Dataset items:
──────────────────────────────
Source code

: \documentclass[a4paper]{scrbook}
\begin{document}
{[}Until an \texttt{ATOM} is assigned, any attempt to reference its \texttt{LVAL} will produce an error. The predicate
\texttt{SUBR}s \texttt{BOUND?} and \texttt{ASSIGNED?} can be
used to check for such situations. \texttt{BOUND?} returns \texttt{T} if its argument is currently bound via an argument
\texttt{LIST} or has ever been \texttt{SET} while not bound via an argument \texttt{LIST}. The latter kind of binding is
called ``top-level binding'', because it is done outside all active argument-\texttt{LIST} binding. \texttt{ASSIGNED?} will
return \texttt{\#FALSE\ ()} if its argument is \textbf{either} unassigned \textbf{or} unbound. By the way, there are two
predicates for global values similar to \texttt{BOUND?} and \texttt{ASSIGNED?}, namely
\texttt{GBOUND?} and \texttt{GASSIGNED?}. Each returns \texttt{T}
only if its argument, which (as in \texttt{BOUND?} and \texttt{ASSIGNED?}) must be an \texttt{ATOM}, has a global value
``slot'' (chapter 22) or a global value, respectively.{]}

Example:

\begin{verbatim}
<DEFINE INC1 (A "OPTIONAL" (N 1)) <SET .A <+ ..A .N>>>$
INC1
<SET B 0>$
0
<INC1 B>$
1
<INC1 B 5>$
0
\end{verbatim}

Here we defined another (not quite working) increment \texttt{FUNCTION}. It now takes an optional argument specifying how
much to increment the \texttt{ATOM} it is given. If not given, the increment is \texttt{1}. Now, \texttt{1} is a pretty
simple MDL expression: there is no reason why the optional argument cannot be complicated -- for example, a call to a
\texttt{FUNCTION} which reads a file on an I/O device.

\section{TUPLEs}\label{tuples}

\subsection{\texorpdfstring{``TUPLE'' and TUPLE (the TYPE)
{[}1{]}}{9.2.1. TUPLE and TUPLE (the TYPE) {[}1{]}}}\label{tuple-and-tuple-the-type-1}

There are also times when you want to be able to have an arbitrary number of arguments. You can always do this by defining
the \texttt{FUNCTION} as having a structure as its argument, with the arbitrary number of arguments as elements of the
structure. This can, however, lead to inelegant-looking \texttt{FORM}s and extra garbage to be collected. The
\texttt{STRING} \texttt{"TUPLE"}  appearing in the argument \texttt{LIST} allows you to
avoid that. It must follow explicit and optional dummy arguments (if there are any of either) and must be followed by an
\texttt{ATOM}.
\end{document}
──────────────────────────────
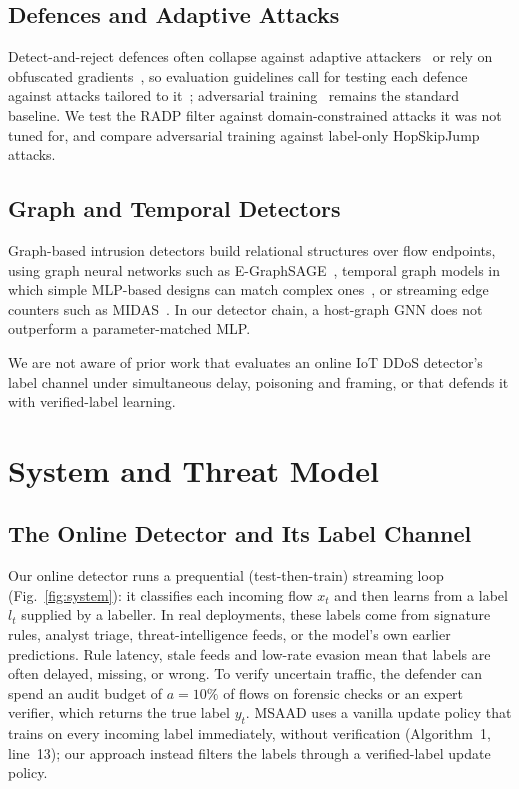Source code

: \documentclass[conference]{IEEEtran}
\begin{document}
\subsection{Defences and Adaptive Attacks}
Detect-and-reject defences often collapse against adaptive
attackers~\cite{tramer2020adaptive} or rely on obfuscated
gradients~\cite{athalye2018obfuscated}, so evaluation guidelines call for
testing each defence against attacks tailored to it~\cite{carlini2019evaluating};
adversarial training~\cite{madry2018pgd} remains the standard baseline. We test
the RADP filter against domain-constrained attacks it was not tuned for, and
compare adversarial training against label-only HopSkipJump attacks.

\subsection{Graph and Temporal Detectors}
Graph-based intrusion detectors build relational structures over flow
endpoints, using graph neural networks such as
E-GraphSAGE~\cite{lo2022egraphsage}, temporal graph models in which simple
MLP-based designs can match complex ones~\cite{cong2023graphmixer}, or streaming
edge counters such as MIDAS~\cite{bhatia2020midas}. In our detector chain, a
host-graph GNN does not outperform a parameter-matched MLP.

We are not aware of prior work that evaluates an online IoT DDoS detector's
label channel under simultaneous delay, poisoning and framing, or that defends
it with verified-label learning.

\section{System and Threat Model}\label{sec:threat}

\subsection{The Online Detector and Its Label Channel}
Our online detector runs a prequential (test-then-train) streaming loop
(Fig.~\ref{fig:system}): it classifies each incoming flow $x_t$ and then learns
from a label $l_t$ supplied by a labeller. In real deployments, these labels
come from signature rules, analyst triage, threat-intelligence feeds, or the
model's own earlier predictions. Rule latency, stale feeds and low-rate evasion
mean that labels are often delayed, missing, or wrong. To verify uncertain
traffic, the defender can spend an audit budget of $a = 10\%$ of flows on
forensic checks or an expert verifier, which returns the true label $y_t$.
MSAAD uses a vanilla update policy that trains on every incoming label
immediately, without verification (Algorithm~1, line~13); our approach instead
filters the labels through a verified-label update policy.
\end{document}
──────────────────────────────
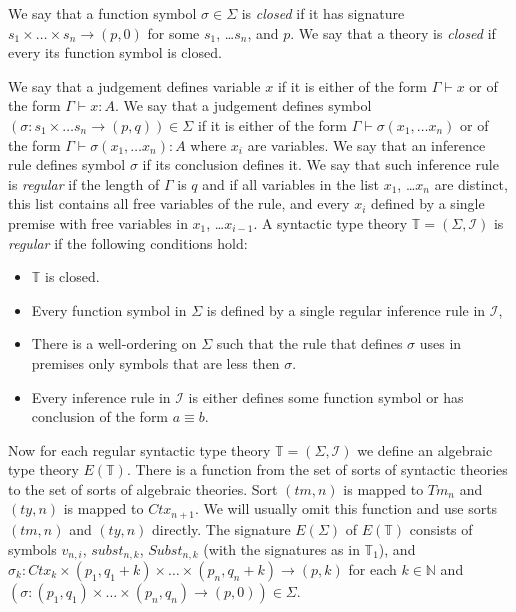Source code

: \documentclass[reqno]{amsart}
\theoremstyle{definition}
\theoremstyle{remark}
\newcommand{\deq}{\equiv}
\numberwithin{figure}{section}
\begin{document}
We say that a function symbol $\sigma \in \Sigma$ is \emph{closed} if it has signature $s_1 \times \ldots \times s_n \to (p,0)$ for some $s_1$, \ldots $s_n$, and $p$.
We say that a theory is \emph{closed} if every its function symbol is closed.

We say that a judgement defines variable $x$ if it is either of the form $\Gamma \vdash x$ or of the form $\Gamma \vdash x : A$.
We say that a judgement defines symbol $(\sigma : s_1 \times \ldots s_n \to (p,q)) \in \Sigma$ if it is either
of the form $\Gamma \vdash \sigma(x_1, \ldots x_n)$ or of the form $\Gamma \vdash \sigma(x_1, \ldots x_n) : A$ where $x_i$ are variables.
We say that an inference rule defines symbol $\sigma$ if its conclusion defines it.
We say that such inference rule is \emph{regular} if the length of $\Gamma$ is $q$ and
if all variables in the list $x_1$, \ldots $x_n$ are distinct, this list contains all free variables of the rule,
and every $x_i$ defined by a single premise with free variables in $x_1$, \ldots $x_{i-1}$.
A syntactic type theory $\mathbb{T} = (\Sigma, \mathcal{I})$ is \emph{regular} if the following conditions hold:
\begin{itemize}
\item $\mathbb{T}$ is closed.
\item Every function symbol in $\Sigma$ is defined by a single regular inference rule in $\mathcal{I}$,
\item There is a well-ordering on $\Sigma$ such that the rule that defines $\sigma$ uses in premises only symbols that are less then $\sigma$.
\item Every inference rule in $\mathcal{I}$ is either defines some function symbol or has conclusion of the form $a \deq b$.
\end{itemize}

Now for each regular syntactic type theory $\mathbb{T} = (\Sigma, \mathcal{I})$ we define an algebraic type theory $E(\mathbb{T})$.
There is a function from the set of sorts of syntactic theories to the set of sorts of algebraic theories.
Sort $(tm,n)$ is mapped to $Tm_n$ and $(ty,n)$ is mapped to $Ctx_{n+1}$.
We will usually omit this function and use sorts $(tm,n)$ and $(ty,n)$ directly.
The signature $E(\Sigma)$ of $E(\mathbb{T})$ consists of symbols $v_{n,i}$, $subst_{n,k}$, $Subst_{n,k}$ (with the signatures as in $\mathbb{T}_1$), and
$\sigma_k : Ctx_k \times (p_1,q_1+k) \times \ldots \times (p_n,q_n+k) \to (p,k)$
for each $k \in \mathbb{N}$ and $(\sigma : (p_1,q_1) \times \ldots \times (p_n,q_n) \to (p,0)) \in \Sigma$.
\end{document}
──────────────────────────────
**Exercise goal:**
For each line in the data that contains the string "defines", give a copy of that line.

**Answer below:**
We say that a judgement defines variable $x$ if it is either of the form $\Gamma \vdash x$ or of the form $\Gamma \vdash x : A$.
We say that a judgement defines symbol $(\sigma : s_1 \times \ldots s_n \to (p,q)) \in \Sigma$ if it is either
We say that an inference rule defines symbol $\sigma$ if its conclusion defines it.
\item There is a well-ordering on $\Sigma$ such that the rule that defines $\sigma$ uses in premises only symbols that are less then $\sigma$.
\item Every inference rule in $\mathcal{I}$ is either defines some function symbol or has conclusion of the form $a \deq b$.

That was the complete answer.